Border controls, expulsions and deportations in the middle of the desert towards neighboring countries have increased in recent years, also thanks to the common policy of "cooperation" in migration management. The disappeared sometimes return and tell what happened in the gap between Algeria and Morocco in Oujda and in the wire networks in Ceuta and Melilla, the Spanish "enclaves" in Morocco, and above all about the daily forms of social death that the migrants suffer from countries south of the Sahara. We learn their names and stories first hand, only when they find us with a look and a listening ear that "humanizes" what was systematically revealed on the journey.

'Never again' are written in the sand by those who have suffered and are suffering because of who they are and what they are looking for. The system seems incapable of understanding what human mobility brings with it as a radical newness of life and thought. The migrants come out of the desert with their bare hands, their hearts full of expectations and hopes for another world. They do everything not to disappear in the midst of the financial aid entrusted to the large non-governmental organizations to finance development projects that should tackle the root causes of migration, or in the face of the civil recovery mission EUCAP Niger (a body of the European Union) to learn how to better control borders, documents and border trade. Then there are the policies of the authorities of Morocco, Algeria, Tunisia without forgetting the Libyan hell (financed to exist and reproduce) who take migrants as hostages to negotiate contracts, geopolitics and above all financial support.

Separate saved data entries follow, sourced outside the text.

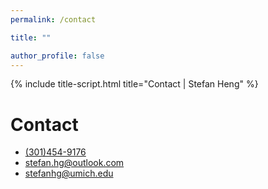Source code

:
```yaml
---
permalink: /contact

title: ""

author_profile: false
---
```

{% include title-script.html title="Contact | Stefan Heng" %}

# Contact

<ul class="contacts__entry-div">
    <li>
        <a href="tel:+13014549176">
            <i class="far fa-phone"></i>
            <span class="label">(301)454-9176</span>
        </a>
    </li>
    <li>
        <a href="mailto:stefan.hg@outlook.com">
            <i class="fas fa-envelope"></i>
            <span class="label">stefan.hg@outlook.com</span>
        </a>
    </li>
    <li>
        <a href="mailto:stefanhg@umich.edu">
            <i class="fas fa-envelope"></i>
            <span class="label">stefanhg@umich.edu</span>
        </a>
    </li>
</ul>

The "emigrants" and adventurers of this other world, which is fighting for the birth of the new, will write in the sand 'never again'. Sadamata arrives with her one-year-old baby Fatima. She was born in Sierra Leone and brought with them to Algeria. They lived and worked there for six months until the child's father was killed and the mother was deported to the border. She stayed with the local transport company Rimbo in Niamey for a few days, then slept outside on the street with a suitcase and a bag in which she kept memories of her escape from her home country. With a gentle gaze, she waits for a door to open so that she can finally enter the future where her daughter, as beautiful as she is, can draw the profile of a humanity worthy of the name. 'Never again' was the title of the report on the disappearances in Argentina. 'Never again,' whispered little Fatima in her mother's arms".